-- Activity --
When you transcribe the data below, reproduce every line exactly and leave each picture out.

Collected data

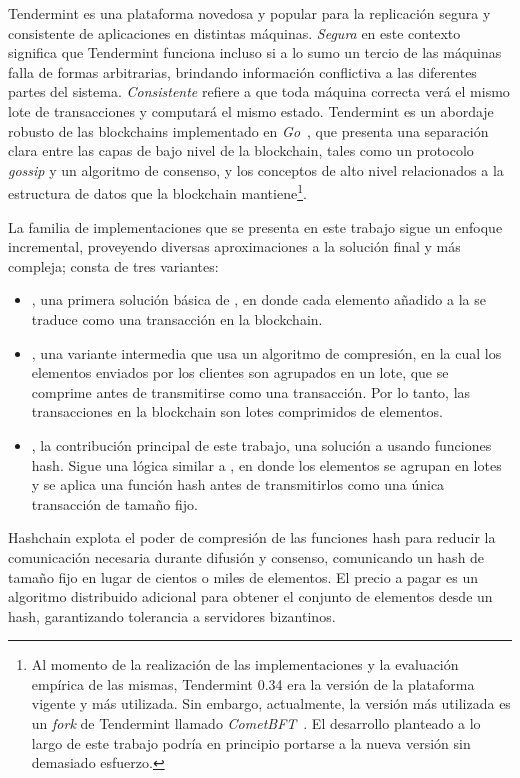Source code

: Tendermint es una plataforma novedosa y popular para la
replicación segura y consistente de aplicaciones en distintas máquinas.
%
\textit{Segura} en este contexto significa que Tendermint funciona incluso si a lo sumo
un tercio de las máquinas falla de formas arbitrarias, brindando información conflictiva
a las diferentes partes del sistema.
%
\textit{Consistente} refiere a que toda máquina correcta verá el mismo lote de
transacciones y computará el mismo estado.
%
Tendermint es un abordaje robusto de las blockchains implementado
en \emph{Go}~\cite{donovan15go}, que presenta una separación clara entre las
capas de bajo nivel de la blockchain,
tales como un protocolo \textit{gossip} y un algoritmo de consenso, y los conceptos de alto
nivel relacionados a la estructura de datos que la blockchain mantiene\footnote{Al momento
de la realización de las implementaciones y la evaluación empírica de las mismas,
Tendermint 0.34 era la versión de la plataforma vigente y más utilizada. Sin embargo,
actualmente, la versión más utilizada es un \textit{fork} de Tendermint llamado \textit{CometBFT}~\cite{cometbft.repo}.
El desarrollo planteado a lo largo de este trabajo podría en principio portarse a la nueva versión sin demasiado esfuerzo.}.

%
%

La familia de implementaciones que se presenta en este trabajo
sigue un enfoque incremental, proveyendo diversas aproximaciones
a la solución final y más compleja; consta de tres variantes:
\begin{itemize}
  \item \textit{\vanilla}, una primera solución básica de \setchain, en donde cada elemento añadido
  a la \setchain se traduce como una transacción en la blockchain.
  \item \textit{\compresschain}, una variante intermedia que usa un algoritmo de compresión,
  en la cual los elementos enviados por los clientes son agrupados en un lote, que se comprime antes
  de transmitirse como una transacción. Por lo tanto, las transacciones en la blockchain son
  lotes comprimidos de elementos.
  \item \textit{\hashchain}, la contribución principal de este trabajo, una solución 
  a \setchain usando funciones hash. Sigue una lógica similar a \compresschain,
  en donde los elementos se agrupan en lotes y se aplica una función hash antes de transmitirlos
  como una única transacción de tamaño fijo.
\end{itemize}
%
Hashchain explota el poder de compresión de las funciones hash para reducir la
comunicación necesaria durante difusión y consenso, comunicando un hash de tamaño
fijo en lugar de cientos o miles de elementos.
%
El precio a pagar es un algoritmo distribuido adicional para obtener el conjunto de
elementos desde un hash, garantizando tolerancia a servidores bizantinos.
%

-- Task result --
Source code

: Tendermint es una plataforma novedosa y popular para la
replicación segura y consistente de aplicaciones en distintas máquinas.
%
\textit{Segura} en este contexto significa que Tendermint funciona incluso si a lo sumo
un tercio de las máquinas falla de formas arbitrarias, brindando información conflictiva
a las diferentes partes del sistema.
%
\textit{Consistente} refiere a que toda máquina correcta verá el mismo lote de
transacciones y computará el mismo estado.
%
Tendermint es un abordaje robusto de las blockchains implementado
en \emph{Go}~\cite{donovan15go}, que presenta una separación clara entre las
capas de bajo nivel de la blockchain,
tales como un protocolo \textit{gossip} y un algoritmo de consenso, y los conceptos de alto
nivel relacionados a la estructura de datos que la blockchain mantiene\footnote{Al momento
de la realización de las implementaciones y la evaluación empírica de las mismas,
Tendermint 0.34 era la versión de la plataforma vigente y más utilizada. Sin embargo,
actualmente, la versión más utilizada es un \textit{fork} de Tendermint llamado \textit{CometBFT}~\cite{cometbft.repo}.
El desarrollo planteado a lo largo de este trabajo podría en principio portarse a la nueva versión sin demasiado esfuerzo.}.

%
%

La familia de implementaciones que se presenta en este trabajo
sigue un enfoque incremental, proveyendo diversas aproximaciones
a la solución final y más compleja; consta de tres variantes:
\begin{itemize}
  \item \textit{\vanilla}, una primera solución básica de \setchain, en donde cada elemento añadido
  a la \setchain se traduce como una transacción en la blockchain.
  \item \textit{\compresschain}, una variante intermedia que usa un algoritmo de compresión,
  en la cual los elementos enviados por los clientes son agrupados en un lote, que se comprime antes
  de transmitirse como una transacción. Por lo tanto, las transacciones en la blockchain son
  lotes comprimidos de elementos.
  \item \textit{\hashchain}, la contribución principal de este trabajo, una solución 
  a \setchain usando funciones hash. Sigue una lógica similar a \compresschain,
  en donde los elementos se agrupan en lotes y se aplica una función hash antes de transmitirlos
  como una única transacción de tamaño fijo.
\end{itemize}
%
Hashchain explota el poder de compresión de las funciones hash para reducir la
comunicación necesaria durante difusión y consenso, comunicando un hash de tamaño
fijo en lugar de cientos o miles de elementos.
%
El precio a pagar es un algoritmo distribuido adicional para obtener el conjunto de
elementos desde un hash, garantizando tolerancia a servidores bizantinos.
%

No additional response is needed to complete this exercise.